Dual Lightmaps use a near and far lightmap texture, the near lightmap texture contains indirect illumination from lights set to auto, full illumination if your lights are set to BakeOnly, emissive materials and sky lights.
This near lightmap is only used when within the distance of the camera, when within the camera distance auto lights are rendered as realtime allowing for specular, bump and realtime shadows, this is not a feature for single lightmaps.
On the right hand side on the image showing dual lightmapping, the near lightmap texture is used, this is because we are within the camera’s distance, near lightmap texture is showing both specular and bump, as if it was realtime lighting. If we were to pan the camera away from the leaf we would eventually not see the bump and spec because it will fallback to the far lightmap, which is shown on the left.

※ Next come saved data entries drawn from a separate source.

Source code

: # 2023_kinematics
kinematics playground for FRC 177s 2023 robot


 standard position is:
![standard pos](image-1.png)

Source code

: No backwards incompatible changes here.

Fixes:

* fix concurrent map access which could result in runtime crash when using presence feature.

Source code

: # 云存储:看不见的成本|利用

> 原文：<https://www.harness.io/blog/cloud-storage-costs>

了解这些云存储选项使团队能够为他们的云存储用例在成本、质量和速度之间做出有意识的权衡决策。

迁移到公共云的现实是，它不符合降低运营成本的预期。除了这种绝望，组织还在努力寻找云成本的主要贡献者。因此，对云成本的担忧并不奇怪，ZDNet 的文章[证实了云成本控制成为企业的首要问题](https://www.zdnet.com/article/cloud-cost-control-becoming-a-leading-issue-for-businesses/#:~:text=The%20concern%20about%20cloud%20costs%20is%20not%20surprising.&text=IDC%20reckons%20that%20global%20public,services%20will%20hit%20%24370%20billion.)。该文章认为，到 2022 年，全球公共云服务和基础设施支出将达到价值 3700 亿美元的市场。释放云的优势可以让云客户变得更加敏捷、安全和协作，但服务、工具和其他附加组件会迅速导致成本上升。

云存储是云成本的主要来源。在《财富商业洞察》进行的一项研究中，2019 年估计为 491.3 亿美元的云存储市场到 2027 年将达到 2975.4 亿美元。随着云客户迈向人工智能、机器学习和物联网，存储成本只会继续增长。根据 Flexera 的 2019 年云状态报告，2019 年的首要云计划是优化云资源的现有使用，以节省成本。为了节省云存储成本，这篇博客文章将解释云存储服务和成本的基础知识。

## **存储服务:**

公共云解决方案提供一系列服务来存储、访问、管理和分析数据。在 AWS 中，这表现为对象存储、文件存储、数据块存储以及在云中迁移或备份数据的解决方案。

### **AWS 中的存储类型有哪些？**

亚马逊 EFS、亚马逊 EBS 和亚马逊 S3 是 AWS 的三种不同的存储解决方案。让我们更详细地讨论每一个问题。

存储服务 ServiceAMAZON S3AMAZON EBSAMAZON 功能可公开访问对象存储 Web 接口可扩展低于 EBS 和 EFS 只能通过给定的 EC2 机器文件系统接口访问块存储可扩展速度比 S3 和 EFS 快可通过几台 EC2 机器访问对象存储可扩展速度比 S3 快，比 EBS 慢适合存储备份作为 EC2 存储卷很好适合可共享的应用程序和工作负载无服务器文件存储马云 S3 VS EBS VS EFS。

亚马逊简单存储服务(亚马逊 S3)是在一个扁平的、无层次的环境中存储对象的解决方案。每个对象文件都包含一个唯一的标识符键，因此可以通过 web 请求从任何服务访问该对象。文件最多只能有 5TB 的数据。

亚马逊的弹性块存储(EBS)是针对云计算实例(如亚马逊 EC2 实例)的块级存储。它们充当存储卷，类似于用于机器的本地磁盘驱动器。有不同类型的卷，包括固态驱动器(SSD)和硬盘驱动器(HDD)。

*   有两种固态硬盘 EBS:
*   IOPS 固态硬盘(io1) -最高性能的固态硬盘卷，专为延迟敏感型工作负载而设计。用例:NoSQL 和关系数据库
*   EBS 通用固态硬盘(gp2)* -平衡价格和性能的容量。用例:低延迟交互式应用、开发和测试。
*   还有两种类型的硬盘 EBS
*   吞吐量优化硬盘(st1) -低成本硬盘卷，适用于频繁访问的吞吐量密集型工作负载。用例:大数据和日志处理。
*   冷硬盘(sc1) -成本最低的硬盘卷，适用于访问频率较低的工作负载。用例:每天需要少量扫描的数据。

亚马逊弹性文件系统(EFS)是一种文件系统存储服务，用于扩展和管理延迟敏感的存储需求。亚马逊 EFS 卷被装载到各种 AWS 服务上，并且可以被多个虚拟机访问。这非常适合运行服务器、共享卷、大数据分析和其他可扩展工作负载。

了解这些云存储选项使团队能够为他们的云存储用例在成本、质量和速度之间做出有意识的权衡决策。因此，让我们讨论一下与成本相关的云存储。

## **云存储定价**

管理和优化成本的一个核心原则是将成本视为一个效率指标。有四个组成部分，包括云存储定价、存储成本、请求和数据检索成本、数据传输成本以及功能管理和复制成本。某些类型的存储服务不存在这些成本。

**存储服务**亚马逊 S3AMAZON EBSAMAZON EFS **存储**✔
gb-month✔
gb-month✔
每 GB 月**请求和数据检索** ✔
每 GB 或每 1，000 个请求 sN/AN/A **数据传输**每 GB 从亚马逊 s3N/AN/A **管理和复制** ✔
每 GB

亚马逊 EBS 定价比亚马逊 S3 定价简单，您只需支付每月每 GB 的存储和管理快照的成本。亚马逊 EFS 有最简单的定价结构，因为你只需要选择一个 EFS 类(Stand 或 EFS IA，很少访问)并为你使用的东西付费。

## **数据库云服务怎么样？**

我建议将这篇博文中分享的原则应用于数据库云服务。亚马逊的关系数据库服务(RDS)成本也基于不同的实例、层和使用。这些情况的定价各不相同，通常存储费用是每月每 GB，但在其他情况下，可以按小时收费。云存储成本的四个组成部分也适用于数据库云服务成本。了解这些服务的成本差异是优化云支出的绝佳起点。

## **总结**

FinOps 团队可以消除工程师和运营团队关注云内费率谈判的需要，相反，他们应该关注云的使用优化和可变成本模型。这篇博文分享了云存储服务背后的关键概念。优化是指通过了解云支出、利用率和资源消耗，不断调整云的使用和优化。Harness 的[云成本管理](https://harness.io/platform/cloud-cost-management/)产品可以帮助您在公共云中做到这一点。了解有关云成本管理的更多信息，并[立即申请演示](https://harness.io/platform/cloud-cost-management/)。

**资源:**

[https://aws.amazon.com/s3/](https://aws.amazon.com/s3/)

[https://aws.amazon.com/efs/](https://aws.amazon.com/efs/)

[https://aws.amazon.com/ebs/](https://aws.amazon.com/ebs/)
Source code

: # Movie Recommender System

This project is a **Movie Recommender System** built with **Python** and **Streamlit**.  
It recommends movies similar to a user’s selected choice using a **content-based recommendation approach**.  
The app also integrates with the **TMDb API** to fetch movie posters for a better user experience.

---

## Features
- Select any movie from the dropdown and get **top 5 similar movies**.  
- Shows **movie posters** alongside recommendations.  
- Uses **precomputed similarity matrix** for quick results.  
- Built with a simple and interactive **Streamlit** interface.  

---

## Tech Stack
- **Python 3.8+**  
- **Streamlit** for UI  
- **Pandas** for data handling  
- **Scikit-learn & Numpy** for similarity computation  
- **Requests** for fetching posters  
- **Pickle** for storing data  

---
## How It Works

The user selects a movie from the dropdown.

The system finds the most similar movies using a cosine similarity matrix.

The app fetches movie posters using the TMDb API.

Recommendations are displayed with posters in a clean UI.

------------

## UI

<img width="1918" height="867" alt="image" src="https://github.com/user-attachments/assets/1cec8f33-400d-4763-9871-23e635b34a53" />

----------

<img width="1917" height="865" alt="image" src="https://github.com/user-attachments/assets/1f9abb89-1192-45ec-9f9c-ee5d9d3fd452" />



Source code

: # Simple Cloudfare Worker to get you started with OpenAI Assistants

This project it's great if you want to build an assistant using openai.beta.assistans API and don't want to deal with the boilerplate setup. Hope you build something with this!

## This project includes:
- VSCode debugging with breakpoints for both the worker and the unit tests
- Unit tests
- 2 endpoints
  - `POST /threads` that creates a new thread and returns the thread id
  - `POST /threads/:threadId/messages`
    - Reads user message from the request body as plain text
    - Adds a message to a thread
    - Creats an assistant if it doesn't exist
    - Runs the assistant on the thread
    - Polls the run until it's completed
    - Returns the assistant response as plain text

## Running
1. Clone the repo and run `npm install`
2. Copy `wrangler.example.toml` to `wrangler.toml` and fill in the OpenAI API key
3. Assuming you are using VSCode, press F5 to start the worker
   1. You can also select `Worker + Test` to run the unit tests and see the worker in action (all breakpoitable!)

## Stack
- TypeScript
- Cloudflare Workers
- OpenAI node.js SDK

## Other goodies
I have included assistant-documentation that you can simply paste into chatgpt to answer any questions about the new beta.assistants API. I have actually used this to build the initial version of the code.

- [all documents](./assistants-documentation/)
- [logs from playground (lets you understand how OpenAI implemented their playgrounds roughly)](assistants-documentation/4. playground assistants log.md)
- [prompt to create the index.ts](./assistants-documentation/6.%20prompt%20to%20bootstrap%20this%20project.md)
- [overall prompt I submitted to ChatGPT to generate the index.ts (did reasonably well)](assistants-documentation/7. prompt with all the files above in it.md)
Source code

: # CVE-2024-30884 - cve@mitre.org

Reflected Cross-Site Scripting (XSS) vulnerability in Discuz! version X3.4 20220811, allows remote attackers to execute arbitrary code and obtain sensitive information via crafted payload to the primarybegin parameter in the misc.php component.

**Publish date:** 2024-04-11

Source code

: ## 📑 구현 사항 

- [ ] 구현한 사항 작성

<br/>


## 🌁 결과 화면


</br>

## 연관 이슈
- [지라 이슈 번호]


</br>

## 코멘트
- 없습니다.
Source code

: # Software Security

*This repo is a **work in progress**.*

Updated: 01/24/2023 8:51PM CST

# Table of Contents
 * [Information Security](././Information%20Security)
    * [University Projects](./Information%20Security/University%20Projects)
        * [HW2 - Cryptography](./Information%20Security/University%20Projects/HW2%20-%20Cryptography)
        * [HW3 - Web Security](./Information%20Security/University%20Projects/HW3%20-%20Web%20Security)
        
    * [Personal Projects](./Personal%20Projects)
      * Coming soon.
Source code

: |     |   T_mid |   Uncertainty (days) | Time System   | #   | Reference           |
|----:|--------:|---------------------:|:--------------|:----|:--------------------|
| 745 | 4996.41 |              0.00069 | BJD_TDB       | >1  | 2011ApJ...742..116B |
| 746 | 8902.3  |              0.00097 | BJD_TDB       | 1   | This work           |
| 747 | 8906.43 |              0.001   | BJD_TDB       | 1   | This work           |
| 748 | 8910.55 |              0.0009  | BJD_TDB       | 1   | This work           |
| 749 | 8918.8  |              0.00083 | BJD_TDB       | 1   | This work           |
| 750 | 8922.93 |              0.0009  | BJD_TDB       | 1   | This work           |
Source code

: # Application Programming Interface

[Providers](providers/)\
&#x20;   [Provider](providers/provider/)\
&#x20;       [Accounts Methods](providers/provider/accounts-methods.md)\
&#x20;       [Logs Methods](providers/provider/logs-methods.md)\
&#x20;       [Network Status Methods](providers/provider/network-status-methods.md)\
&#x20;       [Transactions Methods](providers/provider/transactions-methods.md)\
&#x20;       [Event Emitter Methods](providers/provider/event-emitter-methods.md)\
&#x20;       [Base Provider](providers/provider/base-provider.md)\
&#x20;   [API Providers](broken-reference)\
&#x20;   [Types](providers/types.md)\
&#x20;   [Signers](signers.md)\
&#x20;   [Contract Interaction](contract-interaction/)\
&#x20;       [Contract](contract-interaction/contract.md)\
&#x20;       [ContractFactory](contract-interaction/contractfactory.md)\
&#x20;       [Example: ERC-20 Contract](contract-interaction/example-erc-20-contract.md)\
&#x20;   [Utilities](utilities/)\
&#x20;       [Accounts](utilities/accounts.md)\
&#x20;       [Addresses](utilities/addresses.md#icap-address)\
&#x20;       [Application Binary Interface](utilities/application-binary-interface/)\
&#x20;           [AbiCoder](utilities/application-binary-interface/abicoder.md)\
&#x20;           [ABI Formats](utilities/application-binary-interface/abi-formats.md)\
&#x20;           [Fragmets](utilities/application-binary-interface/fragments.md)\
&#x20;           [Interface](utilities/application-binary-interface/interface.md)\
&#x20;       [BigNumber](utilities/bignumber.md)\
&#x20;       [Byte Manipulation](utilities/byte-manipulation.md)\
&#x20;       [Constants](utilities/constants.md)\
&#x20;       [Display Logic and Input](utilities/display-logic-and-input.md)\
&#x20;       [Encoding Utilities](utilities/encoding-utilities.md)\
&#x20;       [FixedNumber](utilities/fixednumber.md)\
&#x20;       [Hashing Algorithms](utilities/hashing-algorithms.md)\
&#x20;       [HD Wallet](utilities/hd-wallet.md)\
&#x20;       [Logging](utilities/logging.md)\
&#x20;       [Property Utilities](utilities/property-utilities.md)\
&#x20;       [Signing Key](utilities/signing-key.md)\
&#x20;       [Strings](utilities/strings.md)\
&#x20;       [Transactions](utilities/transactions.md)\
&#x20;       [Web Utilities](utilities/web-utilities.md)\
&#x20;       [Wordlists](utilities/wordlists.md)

Using Directional lightmapping in Unity has the ability to bake specular and normal maps into the texture without using any realtime lighting, the lightmaps encode the direction of the light so that it can be used in the pixel shader to vary the lighting depending on the per pixel normal and calculates specular for the average light direction.
The image below shows baked specular using directional lightmaps, I have a simple mouse orbit script attached to the camera which allows me to see the specular highlights on all the cubes in the scene.
Other area’s of lightmapping which I haven’t mentioned in any real detail or at all are using emissive materials, they can give some really interesting effects, as well as area lights, light probes and lightmapping dynamic objects, that’s a whole new dimension of fun.
Maybe I’ll write about those some other time, for now I encourage you all to have a play around with lightmapping. Catch you soon!